If one were to compile a list of these documentary moments, examples such as the basketball film may prove less common. Mainstream Hollywood fiction has historically specialised in uplifting moments, from It’s a Wonderful Life (1946) to Rocky (1976). In the ‘real’ world of documentary people are less willing to accept the last minute triumphs of the underdog: in Hoop Dreams, for instance, it stands out as a small triumph among many lows of characters battling to survive poverty in tough inner city Chicago. What documentary arguably does best is shock us, scare us and make us feel uncomfortable. More often than not its powerful scenes are simultaneously tragic and terrifying, and their horror stems directly from their basis in reality. In these scenes a side of the world - the same familiar, secure everyday world that we inhabit - is revealed to the comfortable Western viewer that is so cruel and alien, and yet from which we are separated only by the coincidence of a few chromosomes or the location of our birth. Above all it terrifies us because its reality refuses us the right to deny it.
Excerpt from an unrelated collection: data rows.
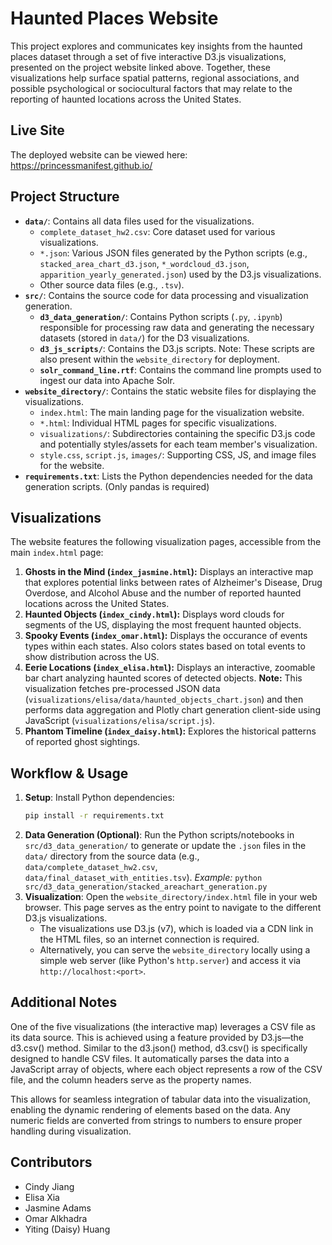 # Haunted Places Website

This project explores and communicates key insights from the haunted places dataset through a set of five interactive D3.js visualizations, presented on the project website linked above. Together, these visualizations help surface spatial patterns, regional associations, and possible psychological or sociocultural factors that may relate to the reporting of haunted locations across the United States.

## Live Site

The deployed website can be viewed here: https://princessmanifest.github.io/

## Project Structure

- **`data/`**: Contains all data files used for the visualizations.
    - `complete_dataset_hw2.csv`: Core dataset used for various visualizations.
    - `*.json`: Various JSON files generated by the Python scripts (e.g., `stacked_area_chart_d3.json`, `*_wordcloud_d3.json`, `apparition_yearly_generated.json`) used by the D3.js visualizations.
    - Other source data files (e.g., `.tsv`).
- **`src/`**: Contains the source code for data processing and visualization generation.
    - **`d3_data_generation/`**: Contains Python scripts (`.py`, `.ipynb`) responsible for processing raw data and generating the necessary datasets (stored in `data/`) for the D3 visualizations.
    - **`d3_js_scripts/`**: Contains the D3.js scripts. Note: These scripts are also present within the `website_directory` for deployment.
    - **`solr_command_line.rtf`**: Contains the command line prompts used to ingest our data into Apache Solr.
- **`website_directory/`**: Contains the static website files for displaying the visualizations.
    - `index.html`: The main landing page for the visualization website.
    - `*.html`: Individual HTML pages for specific visualizations.
    - `visualizations/`: Subdirectories containing the specific D3.js code and potentially styles/assets for each team member's visualization.
    - `style.css`, `script.js`, `images/`: Supporting CSS, JS, and image files for the website.
- **`requirements.txt`**: Lists the Python dependencies needed for the data generation scripts. (Only pandas is required)

## Visualizations

The website features the following visualization pages, accessible from the main `index.html` page:

1.  **Ghosts in the Mind (`index_jasmine.html`):** Displays an interactive map that explores potential links between rates of Alzheimer's Disease, Drug Overdose, and Alcohol Abuse and the number of reported haunted locations across the United States. 
2.  **Haunted Objects (`index_cindy.html`):** Displays word clouds for segments of the US, displaying the most frequent haunted objects.
3.  **Spooky Events (`index_omar.html`):** Displays the occurance of events types within each states. Also colors states based on total events to show distribution across the US.
4.  **Eerie Locations (`index_elisa.html`):** Displays an interactive, zoomable bar chart analyzing haunted scores of detected objects. **Note:** This visualization fetches pre-processed JSON data (`visualizations/elisa/data/haunted_objects_chart.json`) and then performs data aggregation and Plotly chart generation client-side using JavaScript (`visualizations/elisa/script.js`).
5.  **Phantom Timeline (`index_daisy.html`):** Explores the historical patterns of reported ghost sightings.

## Workflow & Usage

1.  **Setup**: Install Python dependencies:
    ```bash
    pip install -r requirements.txt
    ```
2.  **Data Generation (Optional)**: Run the Python scripts/notebooks in `src/d3_data_generation/` to generate or update the `.json` files in the `data/` directory from the source data (e.g., `data/complete_dataset_hw2.csv`, `data/final_dataset_with_entities.tsv`).
    *Example:* `python src/d3_data_generation/stacked_areachart_generation.py`
3.  **Visualization**: Open the `website_directory/index.html` file in your web browser. This page serves as the entry point to navigate to the different D3.js visualizations.
    *   The visualizations use D3.js (v7), which is loaded via a CDN link in the HTML files, so an internet connection is required.
    *   Alternatively, you can serve the `website_directory` locally using a simple web server (like Python's `http.server`) and access it via `http://localhost:<port>`.

## Additional Notes

One of the five visualizations (the interactive map) leverages a CSV file as its data source. This is achieved using a feature provided by D3.js—the d3.csv() method. Similar to the d3.json() method, d3.csv() is specifically designed to handle CSV files. It automatically parses the data into a JavaScript array of objects, where each object represents a row of the CSV file, and the column headers serve as the property names.

This allows for seamless integration of tabular data into the visualization, enabling the dynamic rendering of elements based on the data. Any numeric fields are converted from strings to numbers to ensure proper handling during visualization.

## Contributors

*   Cindy Jiang
*   Elisa Xia
*   Jasmine Adams
*   Omar Alkhadra
*   Yiting (Daisy) Huang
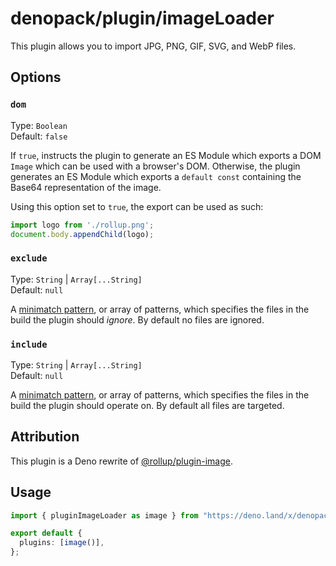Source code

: # denopack/plugin/imageLoader

This plugin allows you to import JPG, PNG, GIF, SVG, and WebP files.

## Options

### `dom`

Type: `Boolean`<br>
Default: `false`

If `true`, instructs the plugin to generate an ES Module which exports a DOM `Image` which can be used with a browser's DOM. Otherwise, the plugin generates an ES Module which exports a `default const` containing the Base64 representation of the image.

Using this option set to `true`, the export can be used as such:

```js
import logo from './rollup.png';
document.body.appendChild(logo);
```

### `exclude`

Type: `String` | `Array[...String]`<br>
Default: `null`

A [minimatch pattern](https://github.com/isaacs/minimatch), or array of patterns, which specifies the files in the build the plugin should _ignore_. By default no files are ignored.

### `include`

Type: `String` | `Array[...String]`<br>
Default: `null`

A [minimatch pattern](https://github.com/isaacs/minimatch), or array of patterns, which specifies the files in the build the plugin should operate on. By default all files are targeted.

## Attribution

This plugin is a Deno rewrite of [@rollup/plugin-image](https://github.com/rollup/plugins/tree/master/packages/image).

## Usage

```ts
import { pluginImageLoader as image } from "https://deno.land/x/denopack@0.10.0/plugin/imageLoader/mod.ts";

export default {
  plugins: [image()],
};
```

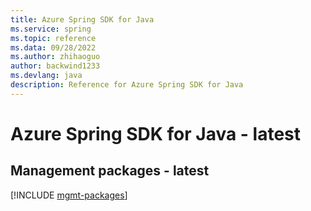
 ```yaml
---
title: Azure Spring SDK for Java
ms.service: spring
ms.topic: reference
ms.data: 09/28/2022
ms.author: zhihaoguo
author: backwind1233
ms.devlang: java
description: Reference for Azure Spring SDK for Java
---
```

# Azure Spring SDK for Java - latest

## Management packages - latest
[!INCLUDE [mgmt-packages](spring-mgmt-index.md)]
It is this documentary horror that Ulrich Seidl imbues Import/Export with, both in literal and stylistic terms. The film is shot on digital video and uses natural light. Seidl uses long takes in which he edits through camera movement rather than with cuts, reproducing the impression of fly on the wall observational documentaries and real time continuity. This sense of time becomes crucial in heightening the feeling of unease in scenes. He begins with an early scene where Paul brings a large dog to his girlfriend’s flat even though he knows that she is afraid of it, and continues with Olga’s brief stint as a webcam sex worker. Though Seidl doesn’t show the lead actresses genitalia explicitly when Olga masturbates for the internet porn site, the shot itself is static as if it were a webcam. Beyond the point of view which implicates the viewer by putting them close to the position of the paying Western customer who barks his orders angrily in German, the lack of cuts creates an acute awareness of time which makes an uncomfortable scene grow more agitating with each second that passes. This technique is repeated when Michael picks up a prostitute and humiliates her in his hotel room,


Yet the film goes beyond this gritty digital stylistic appropriation of documentary horror by incorporating non-professional actors, explicit situations and real locations in order to capture it. Whilst using real locations is fairly standard practice for popular fiction films, it is rare to see anywhere like the vast Eastern European estate used as a camp by gypsies. Strewn with rubbish, bonfires burning, it is a claustrophobic maze of dark, narrow passages, which seem closer to hell than any CGI horror environment, especially for Paul as he is accosted by scarily convincing pimps looking to force him to have sex with a young girl. The other prominent real location is the old people’s home in Austria where Olga finds work. Seidl films in this drab, cold looking environment where the elderly, many of whom are suffering from dementia, are given only basic care as they wait to die. What is so shocking about this is partly that many of the patients are simply playing themselves, their decaying minds and bodies, incoherent and incontinent, are not staged and represent a very possible future to the audience.

What Seidl has realised is it is possibility that creates true horror. Documentary by its very nature deals in the possible and as such it is the true genre of horror. Wasn’t a significant portion of Herzog’s hit documentary Grizzly Man (2005) set aside to discussing the idea of listening to a man being eaten alive by a bear? And can fictional horror really conjure up anything more chilling than listening to the (subsequently executed) sociopath David Harris talk about his life in The Thin Blue Line (1988)? If cinema transports us to another world where we will see and experience things beyond our own lives and experiences then documentary cinema does so whilst all the more strongly reminding us that our lives are connected to the stories we see, and that one day the train really might come out of the screen.